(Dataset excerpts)
■ ■ ■ ■

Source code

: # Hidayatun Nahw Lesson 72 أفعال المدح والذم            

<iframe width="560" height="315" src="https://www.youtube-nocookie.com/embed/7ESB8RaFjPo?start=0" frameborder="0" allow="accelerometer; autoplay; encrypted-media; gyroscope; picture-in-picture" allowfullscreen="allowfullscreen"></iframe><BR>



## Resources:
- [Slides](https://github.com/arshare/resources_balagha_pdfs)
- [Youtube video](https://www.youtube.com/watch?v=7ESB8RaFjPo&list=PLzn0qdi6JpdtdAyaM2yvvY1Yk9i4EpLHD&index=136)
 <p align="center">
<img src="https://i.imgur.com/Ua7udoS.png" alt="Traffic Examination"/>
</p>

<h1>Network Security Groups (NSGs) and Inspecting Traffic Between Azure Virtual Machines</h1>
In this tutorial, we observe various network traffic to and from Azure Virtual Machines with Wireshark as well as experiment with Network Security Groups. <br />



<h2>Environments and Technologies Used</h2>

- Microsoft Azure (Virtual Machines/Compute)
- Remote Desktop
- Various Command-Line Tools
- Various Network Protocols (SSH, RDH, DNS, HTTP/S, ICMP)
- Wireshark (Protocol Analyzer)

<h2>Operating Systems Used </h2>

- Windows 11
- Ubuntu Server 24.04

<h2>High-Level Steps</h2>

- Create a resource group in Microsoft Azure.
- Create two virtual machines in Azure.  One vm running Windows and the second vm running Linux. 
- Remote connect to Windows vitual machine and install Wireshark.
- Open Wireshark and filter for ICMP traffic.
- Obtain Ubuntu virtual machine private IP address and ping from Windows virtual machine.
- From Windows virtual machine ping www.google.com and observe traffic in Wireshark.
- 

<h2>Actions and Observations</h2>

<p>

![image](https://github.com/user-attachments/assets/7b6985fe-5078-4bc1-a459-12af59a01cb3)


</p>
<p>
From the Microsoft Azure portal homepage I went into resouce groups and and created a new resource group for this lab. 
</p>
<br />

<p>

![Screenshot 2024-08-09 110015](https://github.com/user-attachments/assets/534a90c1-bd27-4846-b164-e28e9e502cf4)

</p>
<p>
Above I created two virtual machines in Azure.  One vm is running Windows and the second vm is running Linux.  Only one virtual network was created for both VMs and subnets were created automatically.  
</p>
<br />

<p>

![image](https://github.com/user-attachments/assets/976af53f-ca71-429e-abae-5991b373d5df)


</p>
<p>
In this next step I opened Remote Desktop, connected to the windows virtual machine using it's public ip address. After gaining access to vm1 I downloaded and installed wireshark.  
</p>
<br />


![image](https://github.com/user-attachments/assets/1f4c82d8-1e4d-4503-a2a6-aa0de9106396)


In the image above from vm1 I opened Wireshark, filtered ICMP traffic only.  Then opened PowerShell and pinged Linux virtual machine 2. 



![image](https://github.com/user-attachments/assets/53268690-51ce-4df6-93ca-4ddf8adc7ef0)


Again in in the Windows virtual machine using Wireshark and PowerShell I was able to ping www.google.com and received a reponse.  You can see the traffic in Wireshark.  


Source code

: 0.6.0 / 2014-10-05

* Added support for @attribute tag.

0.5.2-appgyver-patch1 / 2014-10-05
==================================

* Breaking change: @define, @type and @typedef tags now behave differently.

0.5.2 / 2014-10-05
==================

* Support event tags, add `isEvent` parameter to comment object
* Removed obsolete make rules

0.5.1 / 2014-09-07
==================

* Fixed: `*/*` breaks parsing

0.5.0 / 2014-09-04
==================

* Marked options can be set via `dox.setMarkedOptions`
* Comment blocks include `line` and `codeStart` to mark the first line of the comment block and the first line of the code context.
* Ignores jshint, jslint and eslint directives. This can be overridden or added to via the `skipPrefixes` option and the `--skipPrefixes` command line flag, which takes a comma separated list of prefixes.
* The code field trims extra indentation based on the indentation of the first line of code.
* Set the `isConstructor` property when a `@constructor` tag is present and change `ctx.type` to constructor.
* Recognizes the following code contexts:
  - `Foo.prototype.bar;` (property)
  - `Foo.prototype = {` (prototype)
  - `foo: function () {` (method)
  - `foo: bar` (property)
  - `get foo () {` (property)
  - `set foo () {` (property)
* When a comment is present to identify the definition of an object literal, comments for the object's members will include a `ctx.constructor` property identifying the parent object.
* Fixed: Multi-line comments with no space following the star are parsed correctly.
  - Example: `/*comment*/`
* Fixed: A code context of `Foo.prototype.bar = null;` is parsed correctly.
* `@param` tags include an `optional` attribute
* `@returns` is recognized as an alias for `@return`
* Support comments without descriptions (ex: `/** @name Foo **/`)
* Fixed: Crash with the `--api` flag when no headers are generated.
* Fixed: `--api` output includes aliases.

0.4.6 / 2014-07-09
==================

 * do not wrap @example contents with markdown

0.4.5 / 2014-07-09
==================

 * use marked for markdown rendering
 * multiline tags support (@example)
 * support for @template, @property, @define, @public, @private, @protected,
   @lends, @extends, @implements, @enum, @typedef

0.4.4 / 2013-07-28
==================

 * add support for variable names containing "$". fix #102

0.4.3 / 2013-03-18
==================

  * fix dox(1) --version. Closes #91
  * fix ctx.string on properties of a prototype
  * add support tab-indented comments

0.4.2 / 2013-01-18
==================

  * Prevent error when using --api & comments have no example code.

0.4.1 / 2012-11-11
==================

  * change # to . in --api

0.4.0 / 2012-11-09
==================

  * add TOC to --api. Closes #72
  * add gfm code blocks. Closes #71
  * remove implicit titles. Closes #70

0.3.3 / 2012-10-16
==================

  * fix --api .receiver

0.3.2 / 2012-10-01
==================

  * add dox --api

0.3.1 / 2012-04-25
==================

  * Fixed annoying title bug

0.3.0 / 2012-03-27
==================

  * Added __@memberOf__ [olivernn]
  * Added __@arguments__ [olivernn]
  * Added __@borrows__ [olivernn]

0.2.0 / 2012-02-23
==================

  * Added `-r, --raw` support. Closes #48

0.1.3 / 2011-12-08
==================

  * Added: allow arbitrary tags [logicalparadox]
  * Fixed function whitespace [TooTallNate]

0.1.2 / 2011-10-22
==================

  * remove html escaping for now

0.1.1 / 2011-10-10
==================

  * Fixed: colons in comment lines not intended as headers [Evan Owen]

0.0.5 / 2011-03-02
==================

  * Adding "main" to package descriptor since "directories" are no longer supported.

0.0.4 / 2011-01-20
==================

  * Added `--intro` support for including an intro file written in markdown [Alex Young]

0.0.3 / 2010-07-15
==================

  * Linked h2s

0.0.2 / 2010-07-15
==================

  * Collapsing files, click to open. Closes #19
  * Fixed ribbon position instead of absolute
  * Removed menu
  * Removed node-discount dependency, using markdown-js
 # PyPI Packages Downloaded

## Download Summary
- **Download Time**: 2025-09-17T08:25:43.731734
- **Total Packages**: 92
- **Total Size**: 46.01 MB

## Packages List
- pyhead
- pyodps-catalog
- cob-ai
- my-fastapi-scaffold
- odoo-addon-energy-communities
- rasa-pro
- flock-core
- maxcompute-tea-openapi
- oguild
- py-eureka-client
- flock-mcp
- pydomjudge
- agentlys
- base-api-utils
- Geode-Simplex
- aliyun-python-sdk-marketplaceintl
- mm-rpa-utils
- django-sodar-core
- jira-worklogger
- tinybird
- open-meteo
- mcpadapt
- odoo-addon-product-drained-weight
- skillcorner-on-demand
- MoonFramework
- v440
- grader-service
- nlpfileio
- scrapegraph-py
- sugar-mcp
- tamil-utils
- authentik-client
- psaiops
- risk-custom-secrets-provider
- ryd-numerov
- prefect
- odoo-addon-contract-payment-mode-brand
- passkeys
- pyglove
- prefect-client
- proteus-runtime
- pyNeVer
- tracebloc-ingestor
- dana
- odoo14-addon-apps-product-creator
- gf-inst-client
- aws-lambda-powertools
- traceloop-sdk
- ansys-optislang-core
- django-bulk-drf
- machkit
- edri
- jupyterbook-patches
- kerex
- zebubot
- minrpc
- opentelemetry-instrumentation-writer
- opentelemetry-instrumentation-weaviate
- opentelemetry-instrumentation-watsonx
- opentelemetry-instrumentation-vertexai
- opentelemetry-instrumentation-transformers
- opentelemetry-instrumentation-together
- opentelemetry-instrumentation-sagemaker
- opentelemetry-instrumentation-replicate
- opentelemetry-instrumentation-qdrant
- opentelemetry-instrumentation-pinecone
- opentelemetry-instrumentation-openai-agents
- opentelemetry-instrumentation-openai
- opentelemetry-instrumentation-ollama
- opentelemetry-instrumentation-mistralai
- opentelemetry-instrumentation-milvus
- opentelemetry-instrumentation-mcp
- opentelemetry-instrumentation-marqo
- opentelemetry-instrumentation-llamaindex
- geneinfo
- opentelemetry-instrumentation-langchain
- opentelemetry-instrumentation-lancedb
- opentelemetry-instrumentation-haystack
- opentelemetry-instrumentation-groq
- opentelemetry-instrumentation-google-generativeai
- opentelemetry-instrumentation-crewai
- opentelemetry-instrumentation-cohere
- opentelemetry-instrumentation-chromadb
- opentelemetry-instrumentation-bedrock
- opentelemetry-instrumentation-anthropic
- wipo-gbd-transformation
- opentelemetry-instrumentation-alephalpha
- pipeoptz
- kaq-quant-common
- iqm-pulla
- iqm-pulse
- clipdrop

■ ■ ■ ■

--- The task ---
Scan the entries above for the string "code" and copy each line containing it.

--- Exercise response ---
Source code
Source code
* Comment blocks include `line` and `codeStart` to mark the first line of the comment block and the first line of the code context.
* The code field trims extra indentation based on the indentation of the first line of code.
* Recognizes the following code contexts:
* Fixed: A code context of `Foo.prototype.bar = null;` is parsed correctly.
  * Prevent error when using --api & comments have no example code.
  * add gfm code blocks. Closes #71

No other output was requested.